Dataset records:
=== Section Start ===

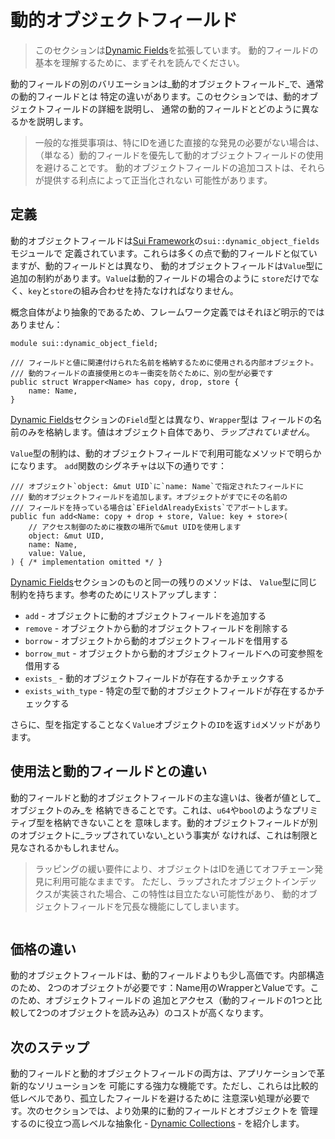 # 動的オブジェクトフィールド

> このセクションは[Dynamic Fields](./dynamic-fields)を拡張しています。
> 動的フィールドの基本を理解するために、まずそれを読んでください。

動的フィールドの別のバリエーションは_動的オブジェクトフィールド_で、通常の動的フィールドとは
特定の違いがあります。このセクションでは、動的オブジェクトフィールドの詳細を説明し、
通常の動的フィールドとどのように異なるかを説明します。

> 一般的な推奨事項は、特にIDを通じた直接的な発見の必要がない場合は、
> （単なる）動的フィールドを優先して動的オブジェクトフィールドの使用を避けることです。
> 動的オブジェクトフィールドの追加コストは、それらが提供する利点によって正当化されない
> 可能性があります。

## 定義

動的オブジェクトフィールドは[Sui Framework](./sui-framework)の`sui::dynamic_object_fields`モジュールで
定義されています。これらは多くの点で動的フィールドと似ていますが、動的フィールドとは異なり、
動的オブジェクトフィールドは`Value`型に追加の制約があります。`Value`は動的フィールドの場合のように
`store`だけでなく、`key`と`store`の組み合わせを持たなければなりません。

概念自体がより抽象的であるため、フレームワーク定義ではそれほど明示的ではありません：

```move
module sui::dynamic_object_field;

/// フィールドと値に関連付けられた名前を格納するために使用される内部オブジェクト。
/// 動的フィールドの直接使用とのキー衝突を防ぐために、別の型が必要です
public struct Wrapper<Name> has copy, drop, store {
    name: Name,
}
```

[Dynamic Fields](./dynamic-fields#definition)セクションの`Field`型とは異なり、`Wrapper`型は
フィールドの名前のみを格納します。値はオブジェクト自体であり、_ラップされていません_。

`Value`型の制約は、動的オブジェクトフィールドで利用可能なメソッドで明らかになります。
`add`関数のシグネチャは以下の通りです：

```move
/// オブジェクト`object: &mut UID`に`name: Name`で指定されたフィールドに
/// 動的オブジェクトフィールドを追加します。オブジェクトがすでにその名前の
/// フィールドを持っている場合は`EFieldAlreadyExists`でアボートします。
public fun add<Name: copy + drop + store, Value: key + store>(
    // アクセス制御のために複数の場所で&mut UIDを使用します
    object: &mut UID,
    name: Name,
    value: Value,
) { /* implementation omitted */ }
```

[Dynamic Fields](./dynamic-fields#usage)セクションのものと同一の残りのメソッドは、
`Value`型に同じ制約を持ちます。参考のためにリストアップします：

- `add` - オブジェクトに動的オブジェクトフィールドを追加する
- `remove` - オブジェクトから動的オブジェクトフィールドを削除する
- `borrow` - オブジェクトから動的オブジェクトフィールドを借用する
- `borrow_mut` - オブジェクトから動的オブジェクトフィールドへの可変参照を借用する
- `exists_` - 動的オブジェクトフィールドが存在するかチェックする
- `exists_with_type` - 特定の型で動的オブジェクトフィールドが存在するかチェックする

さらに、型を指定することなく`Value`オブジェクトの`ID`を返す`id`メソッドがあります。

## 使用法と動的フィールドとの違い

動的フィールドと動的オブジェクトフィールドの主な違いは、後者が値として_オブジェクトのみ_を
格納できることです。これは、`u64`や`bool`のようなプリミティブ型を格納できないことを
意味します。動的オブジェクトフィールドが別のオブジェクトに_ラップされていない_という事実が
なければ、これは制限と見なされるかもしれません。

> ラッピングの緩い要件により、オブジェクトはIDを通じてオフチェーン発見に利用可能なままです。
> ただし、ラップされたオブジェクトインデックスが実装された場合、この特性は目立たない可能性があり、
> 動的オブジェクトフィールドを冗長な機能にしてしまいます。

```move file=packages/samples/sources/programmability/dynamic-object-fields.move anchor=usage

```

## 価格の違い

動的オブジェクトフィールドは、動的フィールドよりも少し高価です。内部構造のため、
2つのオブジェクトが必要です：Name用のWrapperとValueです。このため、オブジェクトフィールドの
追加とアクセス（動的フィールドの1つと比較して2つのオブジェクトを読み込み）のコストが高くなります。

## 次のステップ

動的フィールドと動的オブジェクトフィールドの両方は、アプリケーションで革新的なソリューションを
可能にする強力な機能です。ただし、これらは比較的低レベルであり、孤立したフィールドを避けるために
注意深い処理が必要です。次のセクションでは、より効果的に動的フィールドとオブジェクトを
管理するのに役立つ高レベルな抽象化 - [Dynamic Collections](./dynamic-collections) - を紹介します。
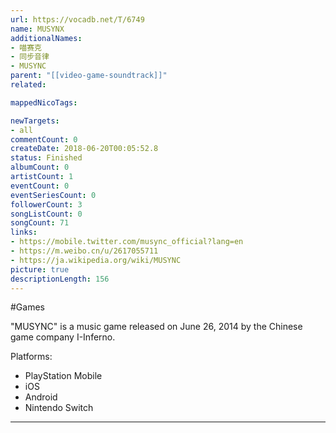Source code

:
 ```yaml
---
url: https://vocadb.net/T/6749
name: MUSYNX
additionalNames: 
- 喵赛克
- 同步音律
- MUSYNC
parent: "[[video-game-soundtrack]]"
related:

mappedNicoTags:

newTargets:
- all
commentCount: 0
createDate: 2018-06-20T00:05:52.8
status: Finished
albumCount: 0
artistCount: 1
eventCount: 0
eventSeriesCount: 0
followerCount: 3
songListCount: 0
songCount: 71
links: 
- https://mobile.twitter.com/musync_official?lang=en
- https://m.weibo.cn/u/2617055711
- https://ja.wikipedia.org/wiki/MUSYNC
picture: true
descriptionLength: 156
---
```


#Games

"MUSYNC" is a music game released on June 26, 2014 by the Chinese game company I-Inferno.

Platforms:
- PlayStation Mobile
- iOS
- Android
- Nintendo Switch

---


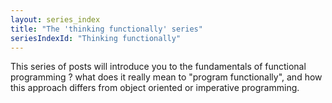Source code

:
 ```yaml
---
layout: series_index
title: "The 'thinking functionally' series"
seriesIndexId: "Thinking functionally"
---
```


This series of posts will introduce you to the fundamentals of functional  programming ? what does it really mean to "program functionally", and how this approach differs from object oriented or imperative programming.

=== Section End ===

* _Task item_: Restate each entry word for word; omit the pictures.

* _Result_:
 # 動的オブジェクトフィールド

> このセクションは[Dynamic Fields](./dynamic-fields)を拡張しています。
> 動的フィールドの基本を理解するために、まずそれを読んでください。

動的フィールドの別のバリエーションは_動的オブジェクトフィールド_で、通常の動的フィールドとは
特定の違いがあります。このセクションでは、動的オブジェクトフィールドの詳細を説明し、
通常の動的フィールドとどのように異なるかを説明します。

> 一般的な推奨事項は、特にIDを通じた直接的な発見の必要がない場合は、
> （単なる）動的フィールドを優先して動的オブジェクトフィールドの使用を避けることです。
> 動的オブジェクトフィールドの追加コストは、それらが提供する利点によって正当化されない
> 可能性があります。

## 定義

動的オブジェクトフィールドは[Sui Framework](./sui-framework)の`sui::dynamic_object_fields`モジュールで
定義されています。これらは多くの点で動的フィールドと似ていますが、動的フィールドとは異なり、
動的オブジェクトフィールドは`Value`型に追加の制約があります。`Value`は動的フィールドの場合のように
`store`だけでなく、`key`と`store`の組み合わせを持たなければなりません。

概念自体がより抽象的であるため、フレームワーク定義ではそれほど明示的ではありません：

```move
module sui::dynamic_object_field;

/// フィールドと値に関連付けられた名前を格納するために使用される内部オブジェクト。
/// 動的フィールドの直接使用とのキー衝突を防ぐために、別の型が必要です
public struct Wrapper<Name> has copy, drop, store {
    name: Name,
}
```

[Dynamic Fields](./dynamic-fields#definition)セクションの`Field`型とは異なり、`Wrapper`型は
フィールドの名前のみを格納します。値はオブジェクト自体であり、_ラップされていません_。

`Value`型の制約は、動的オブジェクトフィールドで利用可能なメソッドで明らかになります。
`add`関数のシグネチャは以下の通りです：

```move
/// オブジェクト`object: &mut UID`に`name: Name`で指定されたフィールドに
/// 動的オブジェクトフィールドを追加します。オブジェクトがすでにその名前の
/// フィールドを持っている場合は`EFieldAlreadyExists`でアボートします。
public fun add<Name: copy + drop + store, Value: key + store>(
    // アクセス制御のために複数の場所で&mut UIDを使用します
    object: &mut UID,
    name: Name,
    value: Value,
) { /* implementation omitted */ }
```

[Dynamic Fields](./dynamic-fields#usage)セクションのものと同一の残りのメソッドは、
`Value`型に同じ制約を持ちます。参考のためにリストアップします：

- `add` - オブジェクトに動的オブジェクトフィールドを追加する
- `remove` - オブジェクトから動的オブジェクトフィールドを削除する
- `borrow` - オブジェクトから動的オブジェクトフィールドを借用する
- `borrow_mut` - オブジェクトから動的オブジェクトフィールドへの可変参照を借用する
- `exists_` - 動的オブジェクトフィールドが存在するかチェックする
- `exists_with_type` - 特定の型で動的オブジェクトフィールドが存在するかチェックする

さらに、型を指定することなく`Value`オブジェクトの`ID`を返す`id`メソッドがあります。

## 使用法と動的フィールドとの違い

動的フィールドと動的オブジェクトフィールドの主な違いは、後者が値として_オブジェクトのみ_を
格納できることです。これは、`u64`や`bool`のようなプリミティブ型を格納できないことを
意味します。動的オブジェクトフィールドが別のオブジェクトに_ラップされていない_という事実が
なければ、これは制限と見なされるかもしれません。

> ラッピングの緩い要件により、オブジェクトはIDを通じてオフチェーン発見に利用可能なままです。
> ただし、ラップされたオブジェクトインデックスが実装された場合、この特性は目立たない可能性があり、
> 動的オブジェクトフィールドを冗長な機能にしてしまいます。

```move file=packages/samples/sources/programmability/dynamic-object-fields.move anchor=usage

```

## 価格の違い

動的オブジェクトフィールドは、動的フィールドよりも少し高価です。内部構造のため、
2つのオブジェクトが必要です：Name用のWrapperとValueです。このため、オブジェクトフィールドの
追加とアクセス（動的フィールドの1つと比較して2つのオブジェクトを読み込み）のコストが高くなります。

## 次のステップ

動的フィールドと動的オブジェクトフィールドの両方は、アプリケーションで革新的なソリューションを
可能にする強力な機能です。ただし、これらは比較的低レベルであり、孤立したフィールドを避けるために
注意深い処理が必要です。次のセクションでは、より効果的に動的フィールドとオブジェクトを
管理するのに役立つ高レベルな抽象化 - [Dynamic Collections](./dynamic-collections) - を紹介します。
Source code

:
 ```yaml
---
url: https://vocadb.net/T/6749
name: MUSYNX
additionalNames: 
- 喵赛克
- 同步音律
- MUSYNC
parent: "[[video-game-soundtrack]]"
related:

mappedNicoTags:

newTargets:
- all
commentCount: 0
createDate: 2018-06-20T00:05:52.8
status: Finished
albumCount: 0
artistCount: 1
eventCount: 0
eventSeriesCount: 0
followerCount: 3
songListCount: 0
songCount: 71
links: 
- https://mobile.twitter.com/musync_official?lang=en
- https://m.weibo.cn/u/2617055711
- https://ja.wikipedia.org/wiki/MUSYNC
picture: true
descriptionLength: 156
---
```


#Games

"MUSYNC" is a music game released on June 26, 2014 by the Chinese game company I-Inferno.

Platforms:
- PlayStation Mobile
- iOS
- Android
- Nintendo Switch

---


Source code

:
 ```yaml
---
layout: series_index
title: "The 'thinking functionally' series"
seriesIndexId: "Thinking functionally"
---
```


This series of posts will introduce you to the fundamentals of functional  programming ? what does it really mean to "program functionally", and how this approach differs from object oriented or imperative programming.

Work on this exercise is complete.